Сила национальных пантеонов состояла в их ненавязчивой повсеместности; важность семейных бунтов заключалась в их роли драматических актов прозрения. Франц Боаз вспоминает «незабываемый миг», когда он впервые усомнился в авторитете традиции; «в самом деле, все мои взгляды на жизнь общества определяются вопросом: как можем мы распознать оковы, в которых держит нас традиция? Ибо, только распознав их, мы сможем от них избавиться». Для большинства будущих радикалов-евреев познание это начиналось в лоне семьи. Как пишет Лео Левенталь, сын франкфуртского врача, «уклад моей семьи был, так сказать, символом всего, с чем я не желал иметь дело, — эрзац либерализма, эрзац Aufklarung, двойных стандартов». То же самое справедливо в отношении польских коммунистов Шатца, большинство которых говорили на идиш и имели слабое представление о либерализме и Aufklarung:
Происходили ли они из бедных или состоятельных, ассимилированных или традиционных семей, общим для всех было острое ощущение разногласий с родителями. Вес в большей мере ощущавшиеся как непреодолимые и выражавшиеся на повседневном уровне как невозможность понять друг друга и нежелание подчиниться, эти разногласия уводили их все дальше от мира, обычаев и ценностей их родителей.
Те, что побогаче, осуждали капиталистические наклонности своих отцов, те, что победнее, — их еврейство, однако главной причиной общего для них отвращения было подозрение, что капитализм и еврейство — это одно и то же. Каковы бы ни были отношения между иудаизмом и марксизмом, очень многие евреи соглашались с Марксом, не успев прочитать ничего из им написанного. «Эмансипация от торгашества и денег — следовательно, от практического, реального еврейства — была бы самоэмансипацией нашего времени». Революция начинается дома — или, вернее, мировая революция началась в еврейском доме. Согласно Эндрю Яношу, во время красного террора в Венгрии молодые комиссары Белы Куна «преследовали традиционных евреев с особой свирепостью». Согласно Марджори Боултон, Людвик Заменхоф не мог всецело посвятить себя созданию эсперанто, пока не порвал со своим «предателем» отцом. А 1 декабря 1889 года Александр Гельфанд (Парвус), русский еврей, международный финансист и будущий агент немецкого правительства, поместил в газете «Sd'chsische Arbeiterzeitung» следующее объявление: «Извещаем о рождении крепкого, жизнерадостного врага государства.

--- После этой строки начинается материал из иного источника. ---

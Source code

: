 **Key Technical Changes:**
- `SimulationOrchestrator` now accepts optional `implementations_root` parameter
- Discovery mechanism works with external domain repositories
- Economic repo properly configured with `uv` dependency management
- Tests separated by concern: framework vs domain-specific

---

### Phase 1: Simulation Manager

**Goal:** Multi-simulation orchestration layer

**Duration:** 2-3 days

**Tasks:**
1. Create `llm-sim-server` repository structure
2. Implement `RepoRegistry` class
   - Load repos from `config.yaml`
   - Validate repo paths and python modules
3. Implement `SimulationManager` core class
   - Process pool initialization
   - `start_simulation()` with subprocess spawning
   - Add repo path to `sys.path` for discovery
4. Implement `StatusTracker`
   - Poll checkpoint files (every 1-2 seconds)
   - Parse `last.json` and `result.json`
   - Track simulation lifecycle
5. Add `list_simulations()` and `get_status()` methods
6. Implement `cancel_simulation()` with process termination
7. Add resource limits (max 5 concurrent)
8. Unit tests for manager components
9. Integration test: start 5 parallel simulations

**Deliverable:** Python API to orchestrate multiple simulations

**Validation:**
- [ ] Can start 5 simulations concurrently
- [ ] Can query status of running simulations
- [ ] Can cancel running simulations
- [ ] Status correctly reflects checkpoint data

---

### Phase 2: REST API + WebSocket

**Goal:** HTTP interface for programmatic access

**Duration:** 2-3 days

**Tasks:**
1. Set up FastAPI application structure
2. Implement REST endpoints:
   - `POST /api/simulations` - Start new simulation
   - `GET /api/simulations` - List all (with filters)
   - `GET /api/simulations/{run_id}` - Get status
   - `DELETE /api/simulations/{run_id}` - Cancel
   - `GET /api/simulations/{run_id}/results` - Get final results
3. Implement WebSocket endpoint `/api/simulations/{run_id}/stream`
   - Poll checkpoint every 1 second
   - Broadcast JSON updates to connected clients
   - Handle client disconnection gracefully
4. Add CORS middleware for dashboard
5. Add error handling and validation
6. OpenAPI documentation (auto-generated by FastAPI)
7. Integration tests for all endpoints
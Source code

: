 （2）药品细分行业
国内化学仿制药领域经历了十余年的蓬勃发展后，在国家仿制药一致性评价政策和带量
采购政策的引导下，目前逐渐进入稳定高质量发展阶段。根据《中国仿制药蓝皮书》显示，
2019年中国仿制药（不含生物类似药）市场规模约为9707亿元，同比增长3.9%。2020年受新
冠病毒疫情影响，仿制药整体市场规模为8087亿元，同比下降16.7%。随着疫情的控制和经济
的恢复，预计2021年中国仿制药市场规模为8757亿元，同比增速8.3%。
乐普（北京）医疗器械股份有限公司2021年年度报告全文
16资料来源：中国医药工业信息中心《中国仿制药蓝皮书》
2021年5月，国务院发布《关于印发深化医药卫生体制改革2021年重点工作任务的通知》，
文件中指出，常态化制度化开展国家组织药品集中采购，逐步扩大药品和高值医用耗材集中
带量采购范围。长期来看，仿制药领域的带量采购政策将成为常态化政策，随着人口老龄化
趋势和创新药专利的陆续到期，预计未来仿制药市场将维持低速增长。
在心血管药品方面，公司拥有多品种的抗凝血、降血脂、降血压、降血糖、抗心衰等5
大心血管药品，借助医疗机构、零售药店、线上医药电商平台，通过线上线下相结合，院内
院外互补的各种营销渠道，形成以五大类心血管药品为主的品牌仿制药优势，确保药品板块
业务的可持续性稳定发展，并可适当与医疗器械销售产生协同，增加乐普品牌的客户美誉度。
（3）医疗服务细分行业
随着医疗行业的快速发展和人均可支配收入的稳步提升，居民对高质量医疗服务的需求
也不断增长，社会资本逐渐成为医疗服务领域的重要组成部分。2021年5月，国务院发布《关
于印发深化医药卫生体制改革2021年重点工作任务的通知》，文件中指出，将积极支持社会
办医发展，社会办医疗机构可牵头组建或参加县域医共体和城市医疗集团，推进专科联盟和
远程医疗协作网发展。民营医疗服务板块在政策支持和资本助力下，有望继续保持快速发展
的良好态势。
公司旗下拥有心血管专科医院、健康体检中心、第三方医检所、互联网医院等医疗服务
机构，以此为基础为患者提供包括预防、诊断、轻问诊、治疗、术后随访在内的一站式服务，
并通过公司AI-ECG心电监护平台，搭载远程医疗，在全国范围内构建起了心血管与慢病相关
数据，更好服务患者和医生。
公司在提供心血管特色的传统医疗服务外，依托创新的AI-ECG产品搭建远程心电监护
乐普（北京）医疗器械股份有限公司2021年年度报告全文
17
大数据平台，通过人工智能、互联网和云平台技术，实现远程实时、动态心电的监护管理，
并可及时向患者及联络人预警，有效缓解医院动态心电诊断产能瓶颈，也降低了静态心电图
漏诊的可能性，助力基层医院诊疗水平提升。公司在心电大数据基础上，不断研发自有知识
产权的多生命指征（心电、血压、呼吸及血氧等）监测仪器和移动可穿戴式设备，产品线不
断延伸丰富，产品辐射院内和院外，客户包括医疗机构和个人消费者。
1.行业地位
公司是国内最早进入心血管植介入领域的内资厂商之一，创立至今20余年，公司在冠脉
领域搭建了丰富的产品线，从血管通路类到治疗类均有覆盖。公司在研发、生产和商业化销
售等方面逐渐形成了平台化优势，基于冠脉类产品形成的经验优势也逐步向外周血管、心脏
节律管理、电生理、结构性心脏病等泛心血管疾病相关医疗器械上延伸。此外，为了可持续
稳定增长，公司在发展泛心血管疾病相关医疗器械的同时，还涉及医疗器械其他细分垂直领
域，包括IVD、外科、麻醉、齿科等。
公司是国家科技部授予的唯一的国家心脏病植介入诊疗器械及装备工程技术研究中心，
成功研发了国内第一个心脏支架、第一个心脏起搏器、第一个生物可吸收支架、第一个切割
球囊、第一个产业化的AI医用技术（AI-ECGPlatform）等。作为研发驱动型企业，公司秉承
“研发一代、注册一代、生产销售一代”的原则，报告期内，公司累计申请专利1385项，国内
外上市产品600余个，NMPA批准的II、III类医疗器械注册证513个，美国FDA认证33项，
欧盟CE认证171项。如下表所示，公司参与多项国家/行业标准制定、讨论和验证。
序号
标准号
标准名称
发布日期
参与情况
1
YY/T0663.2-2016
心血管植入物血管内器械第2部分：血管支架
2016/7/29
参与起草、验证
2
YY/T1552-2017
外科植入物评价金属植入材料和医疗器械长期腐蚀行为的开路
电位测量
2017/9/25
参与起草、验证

Наш сын родился в Дрездене, утром 29 ноября... И хотя он родился на немецкой земле, у него нет родины».
Трагедия сына Парвуса и детей многих других еврейских ученых, финансистов и революционеров состояла в том, что у других европейцев родина была. Даже капитализм, который Парвус с равным успехом подрывал и использовал, был упакован, разослан и доставлен национализмом. Даже либерализм, считавший универсальную чуждость естественным состоянием человека, организовывал людей в нации и обещал сплотить их de pluribus unum. Даже «Марсельеза» стала национальным гимном.
Когда бездомные аполлонийцы высадились на новых меркурианских берегах, им объявили, что они у себя дома. Некоторым пришлось подождать, или пристроиться где-нибудь по соседству, или отрубить головы некоторому количеству самозванцев, но так или иначе каждому новому Улиссу предстояло добраться до своей собственной Итаки — кроме самого первого, который, как напророчил Данте, так и остался бездомным. Евреям не дозволялось играть роль глобального племени (теперь это было предательством, а не нормальным для меркурианцев поведением), но и в местные племена их тоже не принимали. По словам Ханны Арендт, «евреи... были единственным межъевропейским элементом в национализированной Европе». Они же были единственными по-настоящему современными гражданами Европы, или, во всяком случае, самыми последовательными. Но современность без национализма — это холодный капитализм. А холодный капитализм сам по себе был, по мнению многих европейцев, безнравствен. Как сказал Карл Маркс, «химерическая национальность еврея есть национальность торговца, вообще денежного человека... Общественная эмансипация еврея есть эмансипация общества от еврейства».
Выйдя из гетто и местечек, евреи попали в новый мир, который был похож на старый в том отношении, что их умения и навыки считались полезными, но морально сомнительными. Было, впрочем, и существенное отличие: евреи больше не были официально признанными профессиональными чужаками, а, следовательно, не обладали специальным мандатом на морально сомнительные занятия. Новая лицензия на аморальность принадлежала национализму, а официально утвержденные формы национализма евреев не признавали. Каждый еврейский отец стал аморальным — либо потому, что оставался профессиональным чужаком, либо потому, что был современным гражданином без легитимного племени. И тот и другой были капиталистами; и тот и другой принадлежали к химерической национальности.